Nella relazione che si fece al papa Pio XI nel 1937 fu scritto che la “Milizia Mariana” contava circa un milione di aderenti, e che anche le riviste di padre Kolbe messe insieme avevano una tiratura di più di un milione di copie.
Una cosa straordinaria.

Ai suoi scrittori collaboratori lui raccomandava: “Combattere il male secondo lo spirito della Milizia Mariana significa combattere con l’amore nei confronti di tutti gli esseri umani, compresi i meno buoni.
Significa dar rilievo al bene, in modo tale da renderlo irresistibile, invece di diffondere il male attraverso la sua descrizione.
Quando si presenta l’occasione di attirare l’attenzione della società o dell’autorità su qualche misfatto, bisogna farlo con amore verso la persona in causa, e con delicatezza. Non si deve esagerare o entrare nei particolari di tali misfatti più di quanto sia necessario per apportarvi un rimedio”.
Sono direttive che i giornalisti, un po’ in tutte le parti del mondo, dovrebbero tenere presenti.

Ma la sua salute diminuiva e politicamente la situazione in Europa precipitava.
La guerra scoppiò il primo settembre del 1939.
La prima vittima della furia nazista fu proprio la Polonia.
Anche le sue opere non furono risparmiate. Anzi lui stesso fu chiamato a pagare di persona.
Il 17 febbraio 1941 fu arrestato e imprigionato e poi il 28 maggio trasferito ad Auschwitz divenendo il N. 16670. Essendo sacerdote cattolico fu messo insieme ad ebrei ed usato per i lavori più umilianti.
Uno dei compiti era il trasporto dei cadaveri ai forni crematori.
Padre Kolbe lo compiva con dignità e solennità: per lui era un vero atto di liturgia.
Il fatto non passò inosservato, come pure quello di non lamentarsi mai.
Un giorno però un prigioniero fuggì dal campo. La rappresaglia contemplava la morte di altri dieci prigionieri.

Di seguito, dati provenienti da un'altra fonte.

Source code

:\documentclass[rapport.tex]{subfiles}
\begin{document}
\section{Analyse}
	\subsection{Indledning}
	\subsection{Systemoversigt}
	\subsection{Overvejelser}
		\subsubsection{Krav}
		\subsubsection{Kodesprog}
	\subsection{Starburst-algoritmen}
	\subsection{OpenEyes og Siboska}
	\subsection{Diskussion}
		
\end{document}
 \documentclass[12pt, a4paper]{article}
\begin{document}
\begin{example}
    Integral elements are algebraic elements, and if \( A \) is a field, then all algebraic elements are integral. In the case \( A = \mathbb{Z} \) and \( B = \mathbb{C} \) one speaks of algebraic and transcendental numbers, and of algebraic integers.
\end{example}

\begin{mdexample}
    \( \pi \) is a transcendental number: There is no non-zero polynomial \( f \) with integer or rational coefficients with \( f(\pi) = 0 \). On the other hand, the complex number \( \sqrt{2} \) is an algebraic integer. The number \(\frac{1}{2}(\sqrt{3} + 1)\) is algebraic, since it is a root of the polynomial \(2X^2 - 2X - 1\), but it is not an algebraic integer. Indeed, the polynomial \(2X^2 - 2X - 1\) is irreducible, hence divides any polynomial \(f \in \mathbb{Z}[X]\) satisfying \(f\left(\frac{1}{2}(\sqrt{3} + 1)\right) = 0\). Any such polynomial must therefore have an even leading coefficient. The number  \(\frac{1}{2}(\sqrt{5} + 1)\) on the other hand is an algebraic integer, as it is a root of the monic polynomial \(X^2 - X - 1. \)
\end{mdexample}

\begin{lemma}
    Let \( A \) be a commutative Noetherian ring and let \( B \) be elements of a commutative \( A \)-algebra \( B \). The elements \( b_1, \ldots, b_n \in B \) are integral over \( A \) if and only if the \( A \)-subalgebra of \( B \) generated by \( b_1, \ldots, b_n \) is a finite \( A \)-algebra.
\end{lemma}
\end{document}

Uno di questi prescelti per la rappresaglia, terrorizzato, chiese di essere risparmiato perché aveva moglie e figli.
E ci fu a questo punto il grande gesto di santità: l’amore allo stato eroico.
Kolbe dimostrò l’amore più grande possibile morendo per un suo prossimo, che non era un amico ma semplicemente un compagno di sventura.
Si fece avanti affermando, tra lo stupore generale, che voleva morire lui al posto di quel padre di famiglia.
La sua fine si compì dopo una lunga agonia nella “cella della fame” con una iniezione di acido muriatico.
Nel porgere il braccio al suo aguzzino mormorò “Ave Maria”. Le sue ultime parole.
Fu proclamato santo nel 1982, ed il papa gli riconobbe l’aureola del martirio, proclamandolo “patrono dei nostri tempi difficili”.

(Dal volume di MARIO SCUDU, "Anche Dio ha i suoi campioni", Editrice Elledici, Torino)


PENSIERI DI SAN MASSIMILIANO KOLBE

* “Non badare al giudizio degli uomini... Sei troppo grande perché gli uomini ti possano giudicare”.

* “La Croce è la scuola di amore”. “Dobbiamo dire che il nostro lavoro è bello ed importante; ma questa è cosa esteriore. Prima di ogni altra cosa dobbiamo avere cura della nostra vita interiore”.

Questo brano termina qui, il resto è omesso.